I think Davis and Baker, now thankfully out of the picture, seriously wanted to use a macho approach and take the whole negotiation to the wire in the hope the EU would conceded whatever we demand - assuming we ever got round to deciding what that was. It's clear we would like the same access as we have at present, but Barnier is making clear this is not going to happen.
The white paper should at least set out in detail what we actually want. Something I seem to remember the government used to say would weaken our negotiating hand.
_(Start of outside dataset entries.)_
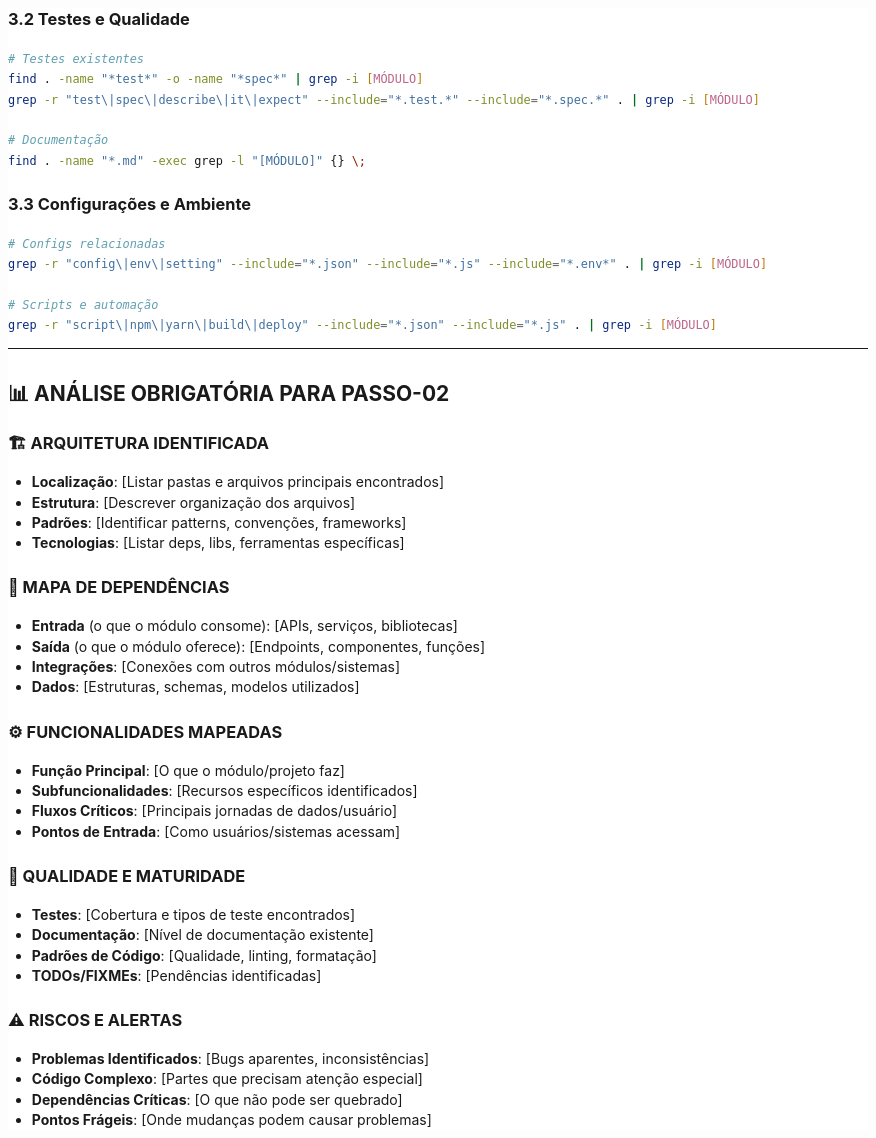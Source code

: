 ### 3.2 Testes e Qualidade
```bash
# Testes existentes
find . -name "*test*" -o -name "*spec*" | grep -i [MÓDULO]
grep -r "test\|spec\|describe\|it\|expect" --include="*.test.*" --include="*.spec.*" . | grep -i [MÓDULO]

# Documentação
find . -name "*.md" -exec grep -l "[MÓDULO]" {} \;
```

### 3.3 Configurações e Ambiente
```bash
# Configs relacionadas
grep -r "config\|env\|setting" --include="*.json" --include="*.js" --include="*.env*" . | grep -i [MÓDULO]

# Scripts e automação
grep -r "script\|npm\|yarn\|build\|deploy" --include="*.json" --include="*.js" . | grep -i [MÓDULO]
```

---

## 📊 ANÁLISE OBRIGATÓRIA PARA PASSO-02

### 🏗️ ARQUITETURA IDENTIFICADA
- **Localização**: [Listar pastas e arquivos principais encontrados]
- **Estrutura**: [Descrever organização dos arquivos]
- **Padrões**: [Identificar patterns, convenções, frameworks]
- **Tecnologias**: [Listar deps, libs, ferramentas específicas]

### 🔗 MAPA DE DEPENDÊNCIAS
- **Entrada** (o que o módulo consome): [APIs, serviços, bibliotecas]
- **Saída** (o que o módulo oferece): [Endpoints, componentes, funções]
- **Integrações**: [Conexões com outros módulos/sistemas]
- **Dados**: [Estruturas, schemas, modelos utilizados]

### ⚙️ FUNCIONALIDADES MAPEADAS
- **Função Principal**: [O que o módulo/projeto faz]
- **Subfuncionalidades**: [Recursos específicos identificados]
- **Fluxos Críticos**: [Principais jornadas de dados/usuário]
- **Pontos de Entrada**: [Como usuários/sistemas acessam]

### 🧪 QUALIDADE E MATURIDADE
- **Testes**: [Cobertura e tipos de teste encontrados]
- **Documentação**: [Nível de documentação existente]
- **Padrões de Código**: [Qualidade, linting, formatação]
- **TODOs/FIXMEs**: [Pendências identificadas]

### ⚠️ RISCOS E ALERTAS
- **Problemas Identificados**: [Bugs aparentes, inconsistências]
- **Código Complexo**: [Partes que precisam atenção especial]
- **Dependências Críticas**: [O que não pode ser quebrado]
- **Pontos Frágeis**: [Onde mudanças podem causar problemas]
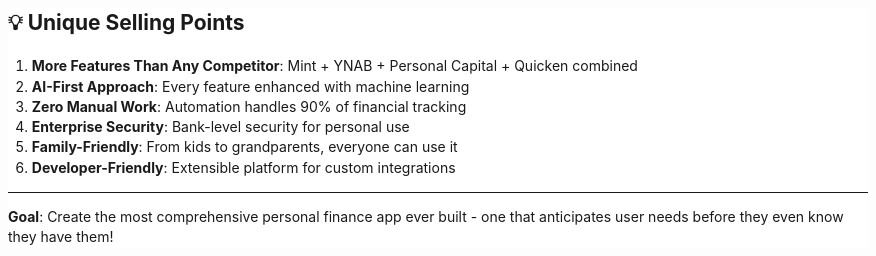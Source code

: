 ## 💡 Unique Selling Points

1. **More Features Than Any Competitor**: Mint + YNAB + Personal Capital + Quicken combined
2. **AI-First Approach**: Every feature enhanced with machine learning
3. **Zero Manual Work**: Automation handles 90% of financial tracking
4. **Enterprise Security**: Bank-level security for personal use
5. **Family-Friendly**: From kids to grandparents, everyone can use it
6. **Developer-Friendly**: Extensible platform for custom integrations

---

**Goal**: Create the most comprehensive personal finance app ever built - one that anticipates user needs before they even know they have them!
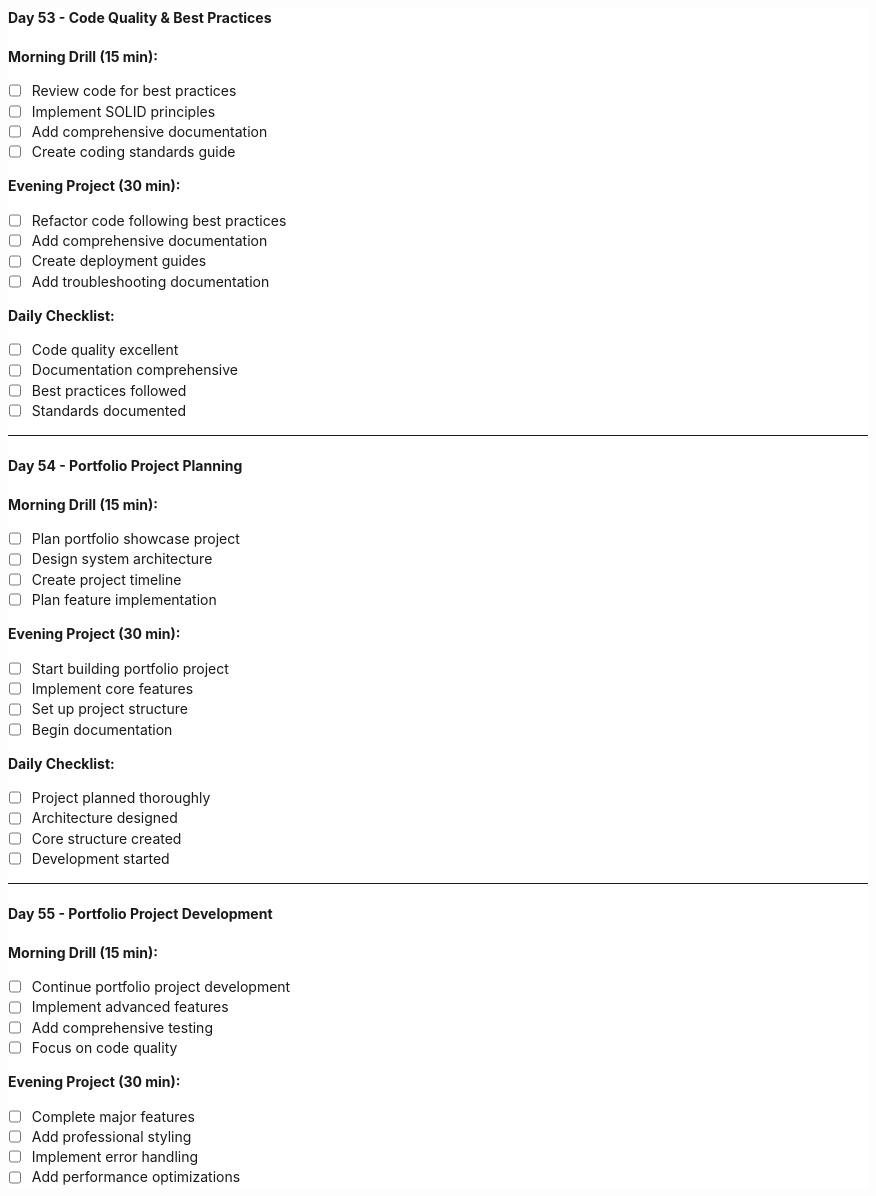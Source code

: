 
#### **Day 53 - Code Quality & Best Practices**
**Morning Drill (15 min):**
- [ ] Review code for best practices
- [ ] Implement SOLID principles
- [ ] Add comprehensive documentation
- [ ] Create coding standards guide

**Evening Project (30 min):**
- [ ] Refactor code following best practices
- [ ] Add comprehensive documentation
- [ ] Create deployment guides
- [ ] Add troubleshooting documentation

**Daily Checklist:**
- [ ] Code quality excellent
- [ ] Documentation comprehensive
- [ ] Best practices followed
- [ ] Standards documented

---

#### **Day 54 - Portfolio Project Planning**
**Morning Drill (15 min):**
- [ ] Plan portfolio showcase project
- [ ] Design system architecture
- [ ] Create project timeline
- [ ] Plan feature implementation

**Evening Project (30 min):**
- [ ] Start building portfolio project
- [ ] Implement core features
- [ ] Set up project structure
- [ ] Begin documentation

**Daily Checklist:**
- [ ] Project planned thoroughly
- [ ] Architecture designed
- [ ] Core structure created
- [ ] Development started

---

#### **Day 55 - Portfolio Project Development**
**Morning Drill (15 min):**
- [ ] Continue portfolio project development
- [ ] Implement advanced features
- [ ] Add comprehensive testing
- [ ] Focus on code quality

**Evening Project (30 min):**
- [ ] Complete major features
- [ ] Add professional styling
- [ ] Implement error handling
- [ ] Add performance optimizations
The England football team's loss to Croatia in the World Cup semi final last night is perhaps a microcosm of Brexit to come. Plucky England, going for global leadership, falling short, and their lack of world class talent cruelly exposed when faced with a real test - against a small European nation of four million people. And so, just as we shall see with Brexit, a new generation of young people will have to learn to live in a permanent state of disappointment and an aggrieved sense that England is being cheated out of what is rightfully ours by Johnny Foreigner. The day that we look in the mirror of self examination and see ourselves for what we really are will be the day we start on the long, hard road to success - in or out of the EU, it makes no difference.